Federal regulations require that delinquency information must be disclosed to buyers who purchase asset-backed securities. Investors need information regarding delinquency since a return on investment can only be made on financing which is accruing interest and being repaid.

According to the SEC’s press release, J.P. Morgan caused investors to lose $37 million on undisclosed delinquent home loans. J.P. Morgan was also charged with Bear Stearns’ own infractions and failures since Bear Stearns is one of J.P. Morgan's subsidiaries.

The release also states that Credit Suisse caused investors to lose more than $10 million by failing to disclose that it retained money from settlement claims made against home loan lenders that the bank no longer owns.

These very same practices contributed to the Great Recession, according to SEC officials.

“Misrepresentations in connection with the creation and sale of mortgage securities contributed greatly to the tremendous losses suffered by investors once the U.S. housing market collapsed.
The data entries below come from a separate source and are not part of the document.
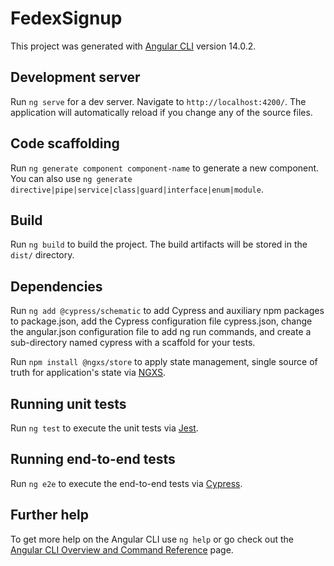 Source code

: # FedexSignup

This project was generated with [Angular CLI](https://github.com/angular/angular-cli) version 14.0.2.

## Development server

Run `ng serve` for a dev server. Navigate to `http://localhost:4200/`. The application will automatically reload if you change any of the source files.

## Code scaffolding

Run `ng generate component component-name` to generate a new component. You can also use `ng generate directive|pipe|service|class|guard|interface|enum|module`.

## Build

Run `ng build` to build the project. The build artifacts will be stored in the `dist/` directory.

## Dependencies

Run `ng add @cypress/schematic` to add Cypress and auxiliary npm packages to package.json, add the Cypress configuration file cypress.json, change the angular.json configuration file to add ng run commands, and create a sub-directory named cypress with a scaffold for your tests.

Run `npm install @ngxs/store` to apply state management, single source of truth for application's state via [NGXS](https://www.ngxs.io).

## Running unit tests

Run `ng test` to execute the unit tests via [Jest](https://jestjs.io).

## Running end-to-end tests

Run `ng e2e` to execute the end-to-end tests via [Cypress](https://www.cypress.io).

## Further help

To get more help on the Angular CLI use `ng help` or go check out the [Angular CLI Overview and Command Reference](https://angular.io/cli) page.
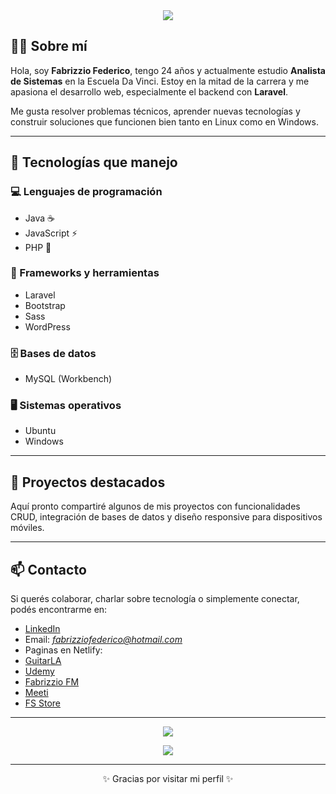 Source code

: <!-- Encabezado animado -->
<div align="center">
  <img src="https://readme-typing-svg.herokuapp.com?font=Fira+Code&size=25&pause=1000&color=00F7FF&center=true&vCenter=true&width=435&lines=Hola%2C+soy+Fabrizzio+Federico;Analista+de+Sistemas+en+formaci%C3%B3n;Apasionado+por+el+desarrollo+web+y+backend](https://readme-typing-svg.herokuapp.com/?font=Fira+Code&size=25&pause=1000&color=00F7FF&center=true&vCenter=true&width=435&lines=Hola%2C+soy+Fabrizzio+Federico;" />
</div>

<!-- Sobre mí -->
## 👨‍💻 Sobre mí

Hola, soy **Fabrizzio Federico**, tengo 24 años y actualmente estudio **Analista de Sistemas** en la Escuela Da Vinci. Estoy en la mitad de la carrera y me apasiona el desarrollo web, especialmente el backend con **Laravel**.

Me gusta resolver problemas técnicos, aprender nuevas tecnologías y construir soluciones que funcionen bien tanto en Linux como en Windows.

---

## 🧠 Tecnologías que manejo

### 💻 Lenguajes de programación
- Java ☕
- JavaScript ⚡
- PHP 🐘

### 🧰 Frameworks y herramientas
- Laravel
- Bootstrap
- Sass
- WordPress

### 🗄️ Bases de datos
- MySQL (Workbench)

### 🖥️ Sistemas operativos
- Ubuntu
- Windows

---

## 🚀 Proyectos destacados

Aquí pronto compartiré algunos de mis proyectos con funcionalidades CRUD, integración de bases de datos y diseño responsive para dispositivos móviles.

---

## 📫 Contacto

Si querés colaborar, charlar sobre tecnología o simplemente conectar, podés encontrarme en:

- <a href="https://www.linkedin.com/in/fabrizzio-nicolas-federico-bruno-4010691b4/">LinkedIn</a>
- Email: *fabrizziofederico@hotmail.com*
- Paginas en Netlify:
- <a href="https://quinto-proyecto-bootstrap-fabrizzio.netlify.app/">GuitarLA</a>
- <a href="https://cuarto-proyecto-bootstrap-fabrizzio.netlify.app/">Udemy</a>
- <a href="https://tercer-proyecto-bootstrap-fabrizzio.netlify.app/">Fabrizzio FM</a>
- <a href="https://segundo-proyecto-bootstrap-fabrizzio.netlify.app/">Meeti</a>
- <a href="https://primer-proyecto-bootstrap-fabrizzio.netlify.app/">FS Store</a>

---

<p align="center">
  <img src="https://github-readme-stats.vercel.app/api?username=FabrizzioFederico&show_icons=true&theme=radical" />
</p>

<p align="center">
  <img src="https://github-readme-streak-stats.herokuapp.com/?user=FabrizzioFederico&theme=radical" />
</p>

---

<p align="center">✨ Gracias por visitar mi perfil ✨</p>
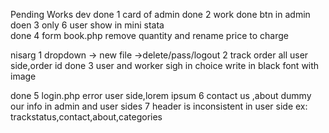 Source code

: Pending Works
dev 
 done 1 card of admin
 done 2 work done btn in admin
 doen 3 only 6 user show in mini stata   
 done 4 form book.php remove quantity and rename price to charge
 
nisarg
            1  dropdown -> new file ->delete/pass/logout
            2  track order all user side,order id
   done     3  user and worker sigh in choice write in black font with image
 
 done   5  login.php error user side,lorem ipsum
            6  contact us ,about dummy our info in admin and user sides
            7  header is inconsistent in user side ex: trackstatus,contact,about,categories
         
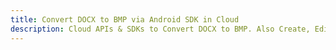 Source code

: ---title: Convert DOCX to BMP via Android SDK in Clouddescription: Cloud APIs & SDKs to Convert DOCX to BMP. Also Create, Edit & Render Microsoft Word & OpenOffice documents in the Cloud.---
Today’s actions involving RMBS securities are a continuation of the SEC’s strong efforts to pursue wrongdoing committed in connection with the financial crisis,” said Robert Khuzami, Director of the SEC’s Division of Enforcement, in an SEC press release.

The lawsuit is a sign that current regulatory efforts have successfully dealt punitive damage to home loan lenders for infractions.

“Today’s filings represent significant steps towards accomplishment of the Working Group’s mission – to investigate and confront the abuses in the residential mortgage-backed securities market that significantly contributed to the Financial Crisis," said John Walsh, RMBS Working Group Co-Chair and U.S. Attorney for the District of Colorado. "The Working Group model allows the Department of Justice to lend a hand to other enforcement partners around the country who, in turn, have their own unique resources, talents, and legal tools to contribute to the effort. And the Justice Department’s efforts in this area have benefited from SEC’s work on its own cases.”

The home loan lawsuit is the product of a joint investigation by the SEC Enforcement Division and the Financial Fraud Enforcement Task Force’s Residential Mortgage-Backed Securities Working Group. The RMBS Working Group is an organization of over 200 specialists and operatives from federal and state agencies.